Poor performance on real-world codebase

[bgamari]

I was looking into using Ward to lint GHC's runtime system, starting with simple lock checking. Unfortunately even with only no privileges defined and enabling enforcement for a single file the check runs for more than 10 minutes before sending my laptop with 32GB of RAM into swap-death. This seems a bit high for a 50kLoC codebase.

Checking each source file individually typically takes around 30 seconds per file. Is this the recommended strategy for non-small projects?

[bgamari]

For the record, I am now following the example of check-mono.sh and first producing call-maps of the sources and then using the compiler mode to check these maps. This is still slow, but much more bearable. I did a bit of profiling of the compiler mode and noticed that the callmap parser appears to be responsible for most of the time and allocations.

[evincarofautumn]

Yeah, this is a known issue, and honestly one of the reasons my work on this fizzled out before I left Microsoft—I found it hard to iterate on the project when it was so slow on a nontrivial codebase, and not obvious to me how to fix that.

The performance issues were rooted primarily in language-c—the entire AST is lazy and includes a large amount of detail & indirections. @lambdageek wrote the call map code as a workaround for this, so yes, this is the recommended approach. He might have a better idea of what’s up with the perf there, but I’ll look into it.

[lambdageek]

Hey, I kind of got distracted for a while, but one of the last things that I pushed to language-c about six months ago was NFData instances for all the syntax datatypes. That means we can finally do something about

Ward/src/Graph.hs

Lines 74 to 76 in 05b02cf

	-- Why can't we just deepseq tus'? Because language-c doesn't provide
	-- NFData instances :-(
	whnfList tus' `seq` CTranslUnit tus' firstLocation

There are a few other places in Graph.hs that use Data.Generics that could use some deepseq.

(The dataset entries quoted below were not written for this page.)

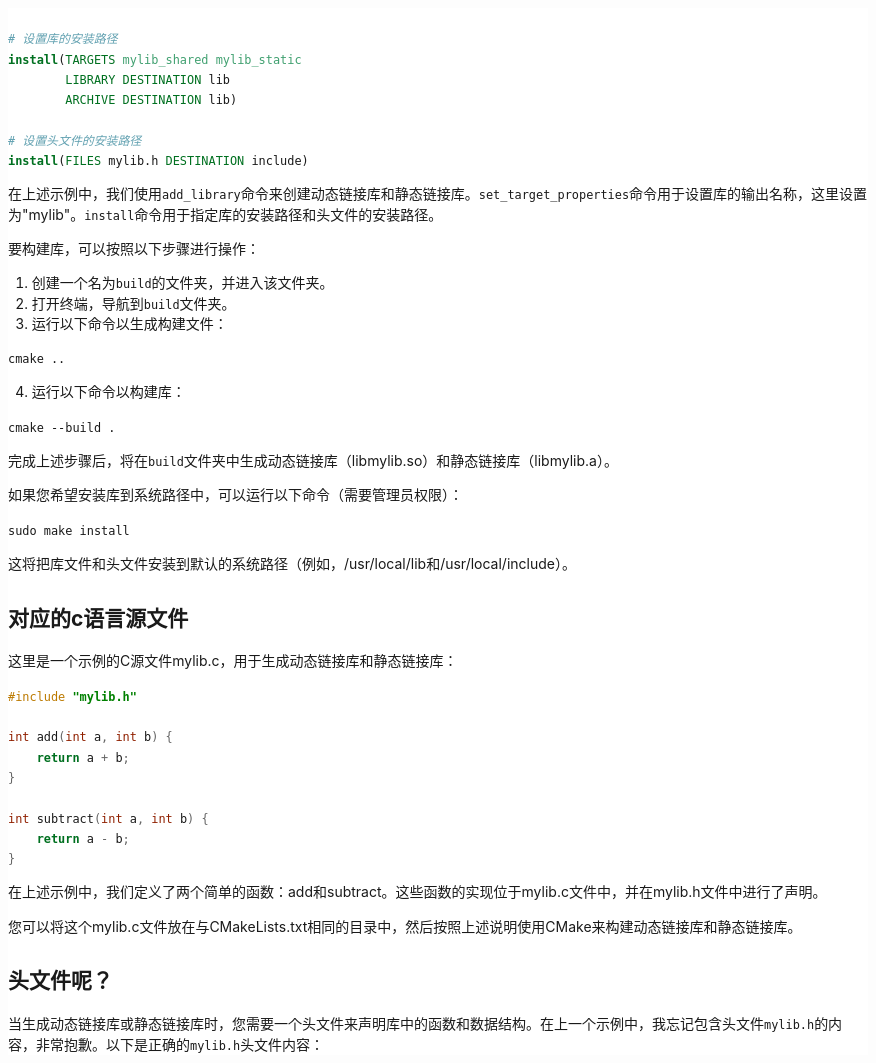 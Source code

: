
 ```cmake

# 设置库的安装路径
install(TARGETS mylib_shared mylib_static
        LIBRARY DESTINATION lib
        ARCHIVE DESTINATION lib)

# 设置头文件的安装路径
install(FILES mylib.h DESTINATION include)
```

在上述示例中，我们使用`add_library`命令来创建动态链接库和静态链接库。`set_target_properties`命令用于设置库的输出名称，这里设置为"mylib"。`install`命令用于指定库的安装路径和头文件的安装路径。

要构建库，可以按照以下步骤进行操作：

1. 创建一个名为`build`的文件夹，并进入该文件夹。
2. 打开终端，导航到`build`文件夹。
3. 运行以下命令以生成构建文件：
```
cmake ..
```
4. 运行以下命令以构建库：
```
cmake --build .
```

完成上述步骤后，将在`build`文件夹中生成动态链接库（libmylib.so）和静态链接库（libmylib.a）。

如果您希望安装库到系统路径中，可以运行以下命令（需要管理员权限）：
```
sudo make install
```

这将把库文件和头文件安装到默认的系统路径（例如，/usr/local/lib和/usr/local/include）。

## 对应的c语言源文件
这里是一个示例的C源文件mylib.c，用于生成动态链接库和静态链接库：

```c
#include "mylib.h"

int add(int a, int b) {
    return a + b;
}

int subtract(int a, int b) {
    return a - b;
}
```

在上述示例中，我们定义了两个简单的函数：add和subtract。这些函数的实现位于mylib.c文件中，并在mylib.h文件中进行了声明。

您可以将这个mylib.c文件放在与CMakeLists.txt相同的目录中，然后按照上述说明使用CMake来构建动态链接库和静态链接库。

## 头文件呢？
当生成动态链接库或静态链接库时，您需要一个头文件来声明库中的函数和数据结构。在上一个示例中，我忘记包含头文件`mylib.h`的内容，非常抱歉。以下是正确的`mylib.h`头文件内容：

That ought to help with the memory usage if I interpreted the profiler output correctly.

In terms of time - i'm sure there's some low-hanging fruit in terms of the data representation, but after that we'll probably need to get smarter about the order in which we recompute the permissions on each iteration. Unfortunately I couldn't get tests to pass when I tried rewriting the algorithm as a classic dataflow analysis, so I don't have a good grasp on how to reason about possible transformations.

[bgamari]

Thanks for adding a note to the readme, @evincarofautumn!

[lambdageek]

@bgamari

I did a bit of profiling of the compiler mode and noticed that the callmap parser appears to be responsible for most of the time and allocations.

That's interesting.

For analyzing Mono, I saw the C parser + callmap generator taking a lot of time and memory, but the analysis run (parsing all the callmap files and running the global analysis) was relatively speedy.

[bgamari]

Well, to be clear I was profiling compiler mode with only callgraph inputs, so the C parser didn't have much of a chance to show up. That being said, a majority of the time was spent call-graph parsing.